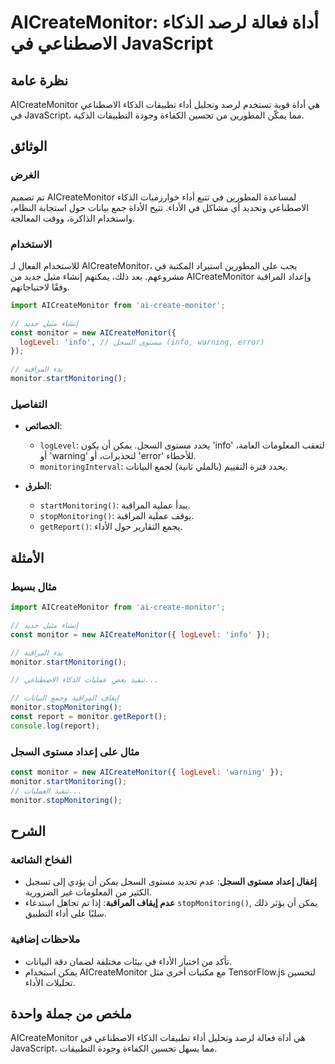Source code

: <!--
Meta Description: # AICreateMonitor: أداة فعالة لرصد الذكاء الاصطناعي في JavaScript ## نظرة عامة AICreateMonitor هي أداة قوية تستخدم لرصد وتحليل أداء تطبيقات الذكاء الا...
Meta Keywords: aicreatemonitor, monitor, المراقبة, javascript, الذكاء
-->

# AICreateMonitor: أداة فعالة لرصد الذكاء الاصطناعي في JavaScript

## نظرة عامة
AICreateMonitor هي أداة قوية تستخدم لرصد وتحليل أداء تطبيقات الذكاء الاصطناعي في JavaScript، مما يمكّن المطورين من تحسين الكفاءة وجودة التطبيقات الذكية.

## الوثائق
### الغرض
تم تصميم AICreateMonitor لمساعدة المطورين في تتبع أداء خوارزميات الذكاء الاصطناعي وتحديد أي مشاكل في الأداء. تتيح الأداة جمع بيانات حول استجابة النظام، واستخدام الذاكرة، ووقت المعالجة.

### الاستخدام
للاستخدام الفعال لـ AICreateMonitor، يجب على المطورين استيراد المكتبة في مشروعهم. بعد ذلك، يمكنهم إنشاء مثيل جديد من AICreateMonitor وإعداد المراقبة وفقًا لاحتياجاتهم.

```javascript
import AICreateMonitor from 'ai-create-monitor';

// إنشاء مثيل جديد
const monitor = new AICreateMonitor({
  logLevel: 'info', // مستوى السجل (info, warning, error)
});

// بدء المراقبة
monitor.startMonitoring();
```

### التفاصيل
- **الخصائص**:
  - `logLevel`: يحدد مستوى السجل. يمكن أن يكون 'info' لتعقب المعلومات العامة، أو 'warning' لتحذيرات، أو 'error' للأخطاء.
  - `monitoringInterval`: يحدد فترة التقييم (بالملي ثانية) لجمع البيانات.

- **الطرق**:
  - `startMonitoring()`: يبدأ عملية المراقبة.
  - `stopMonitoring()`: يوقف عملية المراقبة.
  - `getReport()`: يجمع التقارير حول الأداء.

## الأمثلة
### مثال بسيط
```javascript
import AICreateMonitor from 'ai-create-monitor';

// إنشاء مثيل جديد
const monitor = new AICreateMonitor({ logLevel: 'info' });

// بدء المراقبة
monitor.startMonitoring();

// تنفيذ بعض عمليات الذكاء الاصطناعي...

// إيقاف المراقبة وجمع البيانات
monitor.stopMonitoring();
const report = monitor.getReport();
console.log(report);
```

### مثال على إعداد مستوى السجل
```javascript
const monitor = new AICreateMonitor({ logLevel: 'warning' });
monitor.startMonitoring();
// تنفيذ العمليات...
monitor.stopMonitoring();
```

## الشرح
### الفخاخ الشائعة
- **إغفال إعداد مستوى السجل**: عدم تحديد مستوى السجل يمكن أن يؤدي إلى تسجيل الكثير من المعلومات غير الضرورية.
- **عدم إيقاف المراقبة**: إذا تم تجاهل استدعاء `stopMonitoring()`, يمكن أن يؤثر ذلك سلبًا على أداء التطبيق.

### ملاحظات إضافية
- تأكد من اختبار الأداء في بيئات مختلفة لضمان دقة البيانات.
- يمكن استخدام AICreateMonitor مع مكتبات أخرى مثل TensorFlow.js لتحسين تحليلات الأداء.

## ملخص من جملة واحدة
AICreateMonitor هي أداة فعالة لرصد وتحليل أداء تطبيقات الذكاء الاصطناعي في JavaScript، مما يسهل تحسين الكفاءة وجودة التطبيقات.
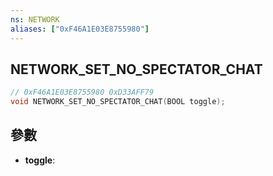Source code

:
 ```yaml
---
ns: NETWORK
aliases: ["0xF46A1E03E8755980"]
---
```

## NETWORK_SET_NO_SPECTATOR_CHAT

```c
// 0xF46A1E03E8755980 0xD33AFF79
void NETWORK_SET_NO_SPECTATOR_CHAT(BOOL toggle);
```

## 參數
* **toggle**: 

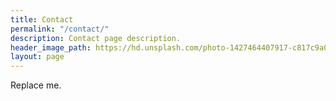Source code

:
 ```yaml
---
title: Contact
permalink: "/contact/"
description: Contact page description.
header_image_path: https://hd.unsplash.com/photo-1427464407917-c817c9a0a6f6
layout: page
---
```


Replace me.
........
_PROMPT_.
Set down the whole listing exactly as given, except for the pictures.

_RESPONSE BOX_.
Source code

: <!--
Meta Description: # AICreateMonitor: أداة فعالة لرصد الذكاء الاصطناعي في JavaScript ## نظرة عامة AICreateMonitor هي أداة قوية تستخدم لرصد وتحليل أداء تطبيقات الذكاء الا...
Meta Keywords: aicreatemonitor, monitor, المراقبة, javascript, الذكاء
-->

# AICreateMonitor: أداة فعالة لرصد الذكاء الاصطناعي في JavaScript

## نظرة عامة
AICreateMonitor هي أداة قوية تستخدم لرصد وتحليل أداء تطبيقات الذكاء الاصطناعي في JavaScript، مما يمكّن المطورين من تحسين الكفاءة وجودة التطبيقات الذكية.

## الوثائق
### الغرض
تم تصميم AICreateMonitor لمساعدة المطورين في تتبع أداء خوارزميات الذكاء الاصطناعي وتحديد أي مشاكل في الأداء. تتيح الأداة جمع بيانات حول استجابة النظام، واستخدام الذاكرة، ووقت المعالجة.

### الاستخدام
للاستخدام الفعال لـ AICreateMonitor، يجب على المطورين استيراد المكتبة في مشروعهم. بعد ذلك، يمكنهم إنشاء مثيل جديد من AICreateMonitor وإعداد المراقبة وفقًا لاحتياجاتهم.

```javascript
import AICreateMonitor from 'ai-create-monitor';

// إنشاء مثيل جديد
const monitor = new AICreateMonitor({
  logLevel: 'info', // مستوى السجل (info, warning, error)
});

// بدء المراقبة
monitor.startMonitoring();
```

### التفاصيل
- **الخصائص**:
  - `logLevel`: يحدد مستوى السجل. يمكن أن يكون 'info' لتعقب المعلومات العامة، أو 'warning' لتحذيرات، أو 'error' للأخطاء.
  - `monitoringInterval`: يحدد فترة التقييم (بالملي ثانية) لجمع البيانات.

- **الطرق**:
  - `startMonitoring()`: يبدأ عملية المراقبة.
  - `stopMonitoring()`: يوقف عملية المراقبة.
  - `getReport()`: يجمع التقارير حول الأداء.

## الأمثلة
### مثال بسيط
```javascript
import AICreateMonitor from 'ai-create-monitor';

// إنشاء مثيل جديد
const monitor = new AICreateMonitor({ logLevel: 'info' });

// بدء المراقبة
monitor.startMonitoring();

// تنفيذ بعض عمليات الذكاء الاصطناعي...

// إيقاف المراقبة وجمع البيانات
monitor.stopMonitoring();
const report = monitor.getReport();
console.log(report);
```

### مثال على إعداد مستوى السجل
```javascript
const monitor = new AICreateMonitor({ logLevel: 'warning' });
monitor.startMonitoring();
// تنفيذ العمليات...
monitor.stopMonitoring();
```

## الشرح
### الفخاخ الشائعة
- **إغفال إعداد مستوى السجل**: عدم تحديد مستوى السجل يمكن أن يؤدي إلى تسجيل الكثير من المعلومات غير الضرورية.
- **عدم إيقاف المراقبة**: إذا تم تجاهل استدعاء `stopMonitoring()`, يمكن أن يؤثر ذلك سلبًا على أداء التطبيق.

### ملاحظات إضافية
- تأكد من اختبار الأداء في بيئات مختلفة لضمان دقة البيانات.
- يمكن استخدام AICreateMonitor مع مكتبات أخرى مثل TensorFlow.js لتحسين تحليلات الأداء.

## ملخص من جملة واحدة
AICreateMonitor هي أداة فعالة لرصد وتحليل أداء تطبيقات الذكاء الاصطناعي في JavaScript، مما يسهل تحسين الكفاءة وجودة التطبيقات.
Source code

:
 ```yaml
---
ns: NETWORK
aliases: ["0xF46A1E03E8755980"]
---
```

## NETWORK_SET_NO_SPECTATOR_CHAT

```c
// 0xF46A1E03E8755980 0xD33AFF79
void NETWORK_SET_NO_SPECTATOR_CHAT(BOOL toggle);
```

## 參數
* **toggle**: 

Source code

:
 ```yaml
---
title: Contact
permalink: "/contact/"
description: Contact page description.
header_image_path: https://hd.unsplash.com/photo-1427464407917-c817c9a0a6f6
layout: page
---
```


Replace me.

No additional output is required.